Stored data
● ● ● ●

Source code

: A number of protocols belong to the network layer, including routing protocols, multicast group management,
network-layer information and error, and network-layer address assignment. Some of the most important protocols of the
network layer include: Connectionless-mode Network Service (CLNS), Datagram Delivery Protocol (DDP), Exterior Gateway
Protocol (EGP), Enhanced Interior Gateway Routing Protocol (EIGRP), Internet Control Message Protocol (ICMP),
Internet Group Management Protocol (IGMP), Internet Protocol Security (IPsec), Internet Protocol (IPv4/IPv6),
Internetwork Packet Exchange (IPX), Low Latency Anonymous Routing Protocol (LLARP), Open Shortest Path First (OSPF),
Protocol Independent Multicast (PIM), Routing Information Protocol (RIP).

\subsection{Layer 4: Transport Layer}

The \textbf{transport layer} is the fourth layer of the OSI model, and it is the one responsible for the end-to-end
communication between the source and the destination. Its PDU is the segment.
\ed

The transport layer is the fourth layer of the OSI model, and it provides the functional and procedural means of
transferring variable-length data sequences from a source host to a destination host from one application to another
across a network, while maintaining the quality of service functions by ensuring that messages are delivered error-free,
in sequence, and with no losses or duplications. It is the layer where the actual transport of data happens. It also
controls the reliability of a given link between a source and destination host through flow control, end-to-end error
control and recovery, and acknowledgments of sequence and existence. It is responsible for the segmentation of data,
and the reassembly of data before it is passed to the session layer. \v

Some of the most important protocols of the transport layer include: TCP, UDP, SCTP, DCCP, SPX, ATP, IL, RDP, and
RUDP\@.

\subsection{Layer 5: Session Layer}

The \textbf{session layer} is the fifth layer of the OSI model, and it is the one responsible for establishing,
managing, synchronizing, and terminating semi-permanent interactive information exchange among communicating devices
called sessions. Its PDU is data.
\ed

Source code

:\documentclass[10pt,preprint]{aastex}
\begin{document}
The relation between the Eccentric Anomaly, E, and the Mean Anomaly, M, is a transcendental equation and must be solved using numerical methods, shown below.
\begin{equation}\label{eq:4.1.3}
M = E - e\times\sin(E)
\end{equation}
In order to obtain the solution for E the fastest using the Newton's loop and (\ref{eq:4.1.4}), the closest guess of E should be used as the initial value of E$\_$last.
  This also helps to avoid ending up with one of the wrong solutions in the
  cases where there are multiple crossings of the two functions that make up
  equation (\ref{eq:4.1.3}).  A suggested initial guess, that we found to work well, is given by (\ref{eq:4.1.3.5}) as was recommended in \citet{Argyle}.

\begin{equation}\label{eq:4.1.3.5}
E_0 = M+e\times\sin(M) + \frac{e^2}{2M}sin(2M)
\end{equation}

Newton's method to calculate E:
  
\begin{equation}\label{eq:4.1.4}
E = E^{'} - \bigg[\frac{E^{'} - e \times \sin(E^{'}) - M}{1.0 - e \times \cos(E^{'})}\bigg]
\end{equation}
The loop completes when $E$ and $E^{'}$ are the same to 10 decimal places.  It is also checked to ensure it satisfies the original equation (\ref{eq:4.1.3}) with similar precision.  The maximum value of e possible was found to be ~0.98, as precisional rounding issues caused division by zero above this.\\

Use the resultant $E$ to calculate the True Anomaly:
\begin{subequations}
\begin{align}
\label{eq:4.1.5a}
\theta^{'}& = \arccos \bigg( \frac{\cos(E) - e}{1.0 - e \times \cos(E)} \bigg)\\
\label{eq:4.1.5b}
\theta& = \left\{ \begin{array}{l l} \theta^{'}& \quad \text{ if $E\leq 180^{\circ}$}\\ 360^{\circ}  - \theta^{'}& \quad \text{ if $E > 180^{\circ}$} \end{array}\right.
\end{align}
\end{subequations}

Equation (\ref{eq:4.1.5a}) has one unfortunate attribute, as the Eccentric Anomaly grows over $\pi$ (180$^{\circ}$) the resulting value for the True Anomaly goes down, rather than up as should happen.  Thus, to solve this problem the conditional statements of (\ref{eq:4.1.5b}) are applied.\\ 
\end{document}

● ● ● ●

§ **What you should do**
From the line containing "Use the resultant" down to the last line, reproduce the records exactly. Include both ends.

§ **Your solution**
Use the resultant $E$ to calculate the True Anomaly:
\begin{subequations}
\begin{align}
\label{eq:4.1.5a}
\theta^{'}& = \arccos \bigg( \frac{\cos(E) - e}{1.0 - e \times \cos(E)} \bigg)\\
\label{eq:4.1.5b}
\theta& = \left\{ \begin{array}{l l} \theta^{'}& \quad \text{ if $E\leq 180^{\circ}$}\\ 360^{\circ}  - \theta^{'}& \quad \text{ if $E > 180^{\circ}$} \end{array}\right.
\end{align}
\end{subequations}

Equation (\ref{eq:4.1.5a}) has one unfortunate attribute, as the Eccentric Anomaly grows over $\pi$ (180$^{\circ}$) the resulting value for the True Anomaly goes down, rather than up as should happen.  Thus, to solve this problem the conditional statements of (\ref{eq:4.1.5b}) are applied.\\ 
\end{document}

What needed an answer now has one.